Controversial Iraqi politician Ahmad Chalabi, who lived in exile for decades, never really enjoyed widespread popularity in his native country. (file photo)
Controversial Iraqi politician Ahmad Chalabi, who lived in exile for decades, never really enjoyed widespread popularity in his native country. (file photo)

A man once groomed by the United States as a possible successor to Saddam Hussein in a postwar Iraq, Ahmad Chalabi will be remembered as a polarizing figure who played high-stakes politics but never managed to reach the top of his country's sectarian-driven political landscape.

The product of an affluent Shi'ite family that emigrated to the West, Chalabi, who died of a heart attack at the age of 71, lacked popular support in his native Iraq and was dogged by controversy through his long political life. But largely through political maneuvering, he remained a prominent figure in Iraq and was often touted as a candidate to lead the country.

Chalabi, a secular politician, was notorious for his oversized role in persuading the United States to invade Iraq in 2003 with false information on longtime dictator Saddam Hussein's alleged possession of weapons of mass destruction and links to Al-Qaeda.

"Iraqis who still support the removal of Saddam, and are glad to see the back of the Baath Party, will mourn Ahmad Chalabi," says Sajad Jiyad, a fellow at the Iraqi Institute for Economic Reform in Baghdad. "But other Iraqis will be glad to see the back of him and the removal of another memory from the invasion."

Born in October 1944 to a wealthy Baghdad family, a young Chalabi and his relatives fled Iraq when the monarchy was overthrown. He lived in exile in Britain and the United States for decades.

Chalabi earned a bachelor's degree from the Massachusetts Institute of Technology in 1965, and then went on to get a PhD in mathematics at the University of Chicago.

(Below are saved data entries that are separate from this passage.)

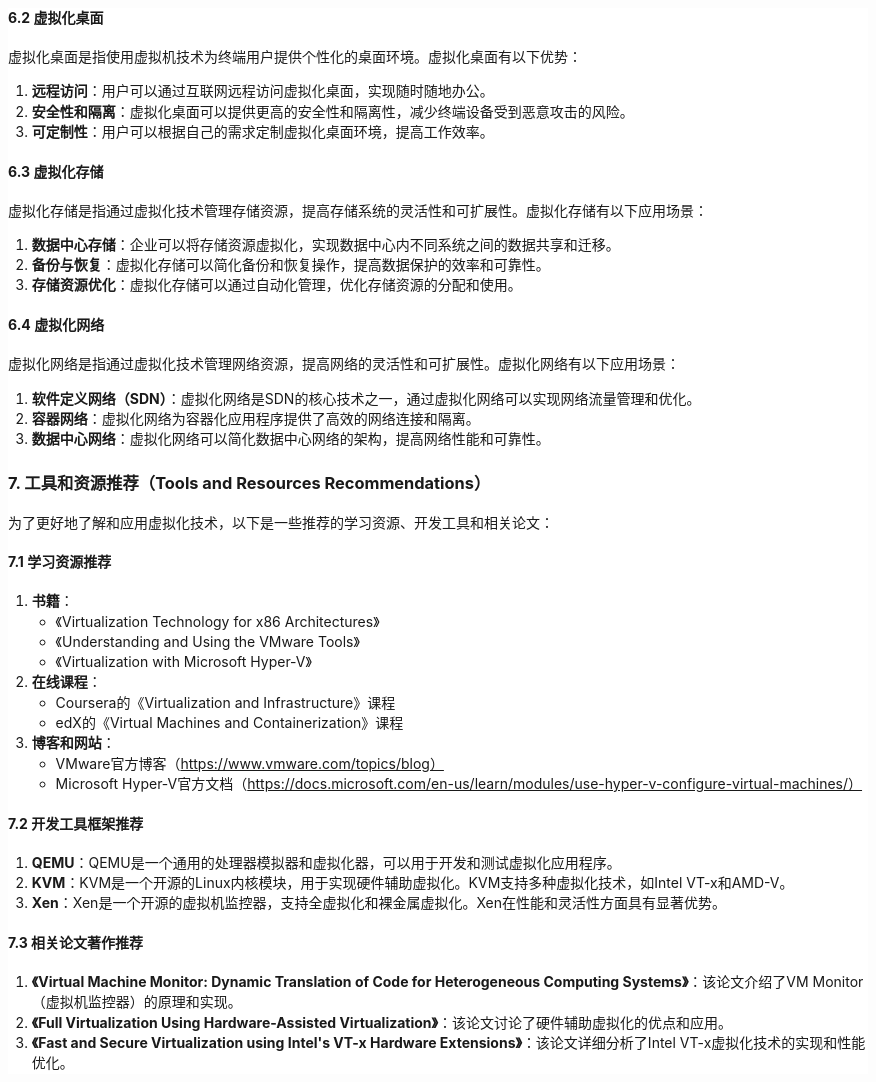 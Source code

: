 #### 6.2 虚拟化桌面

虚拟化桌面是指使用虚拟机技术为终端用户提供个性化的桌面环境。虚拟化桌面有以下优势：

1. **远程访问**：用户可以通过互联网远程访问虚拟化桌面，实现随时随地办公。
2. **安全性和隔离**：虚拟化桌面可以提供更高的安全性和隔离性，减少终端设备受到恶意攻击的风险。
3. **可定制性**：用户可以根据自己的需求定制虚拟化桌面环境，提高工作效率。

#### 6.3 虚拟化存储

虚拟化存储是指通过虚拟化技术管理存储资源，提高存储系统的灵活性和可扩展性。虚拟化存储有以下应用场景：

1. **数据中心存储**：企业可以将存储资源虚拟化，实现数据中心内不同系统之间的数据共享和迁移。
2. **备份与恢复**：虚拟化存储可以简化备份和恢复操作，提高数据保护的效率和可靠性。
3. **存储资源优化**：虚拟化存储可以通过自动化管理，优化存储资源的分配和使用。

#### 6.4 虚拟化网络

虚拟化网络是指通过虚拟化技术管理网络资源，提高网络的灵活性和可扩展性。虚拟化网络有以下应用场景：

1. **软件定义网络（SDN）**：虚拟化网络是SDN的核心技术之一，通过虚拟化网络可以实现网络流量管理和优化。
2. **容器网络**：虚拟化网络为容器化应用程序提供了高效的网络连接和隔离。
3. **数据中心网络**：虚拟化网络可以简化数据中心网络的架构，提高网络性能和可靠性。

### 7. 工具和资源推荐（Tools and Resources Recommendations）

为了更好地了解和应用虚拟化技术，以下是一些推荐的学习资源、开发工具和相关论文：

#### 7.1 学习资源推荐

1. **书籍**：
   - 《Virtualization Technology for x86 Architectures》
   - 《Understanding and Using the VMware Tools》
   - 《Virtualization with Microsoft Hyper-V》
2. **在线课程**：
   - Coursera的《Virtualization and Infrastructure》课程
   - edX的《Virtual Machines and Containerization》课程
3. **博客和网站**：
   - VMware官方博客（https://www.vmware.com/topics/blog）
   - Microsoft Hyper-V官方文档（https://docs.microsoft.com/en-us/learn/modules/use-hyper-v-configure-virtual-machines/）

#### 7.2 开发工具框架推荐

1. **QEMU**：QEMU是一个通用的处理器模拟器和虚拟化器，可以用于开发和测试虚拟化应用程序。
2. **KVM**：KVM是一个开源的Linux内核模块，用于实现硬件辅助虚拟化。KVM支持多种虚拟化技术，如Intel VT-x和AMD-V。
3. **Xen**：Xen是一个开源的虚拟机监控器，支持全虚拟化和裸金属虚拟化。Xen在性能和灵活性方面具有显著优势。

#### 7.3 相关论文著作推荐

1. **《Virtual Machine Monitor: Dynamic Translation of Code for Heterogeneous Computing Systems》**：该论文介绍了VM Monitor（虚拟机监控器）的原理和实现。
2. **《Full Virtualization Using Hardware-Assisted Virtualization》**：该论文讨论了硬件辅助虚拟化的优点和应用。
3. **《Fast and Secure Virtualization using Intel's VT-x Hardware Extensions》**：该论文详细分析了Intel VT-x虚拟化技术的实现和性能优化。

He rose to prominence as a leading figure in Iraq's exiled opposition in the 1990s, and forged close ties with future Vice President Dick Cheney and the so-called neoconservatives. After the September 11, 2001, terrorist attacks on the United States, Chalabi's then-exiled Iraqi National Congress (INC) party played a key role in persuading the U.S. administration of President George W. Bush to invade Iraq.

Failed Ambition

Following the invasion, Chalabi was named to the U.S.-appointed Iraq Governing Council. Chalabi was one of the main proponents of the "de-Baathification" drive to remove suspected Saddam loyalists from public life, which alienated Iraq's Sunni minority and fueled the insurgency against U.S.-led forces.

Chalabi, who had most recently served as the chairman of parliament's finance committee, also served as deputy prime minister and held the key oil portfolio.

But he was never able to reach the political heights to which he aspired.

Jiyad says Chalabi's long exile meant that the INC was little-known and did not have grassroots support in Iraq. He cites that as one of the reasons Washington's plan to place the INC as the interim government fell apart.

"For most Iraqis, his death will not mean much," says Jiyad. "He was a figure that they never really knew or identified with. His is a story of failed ambition."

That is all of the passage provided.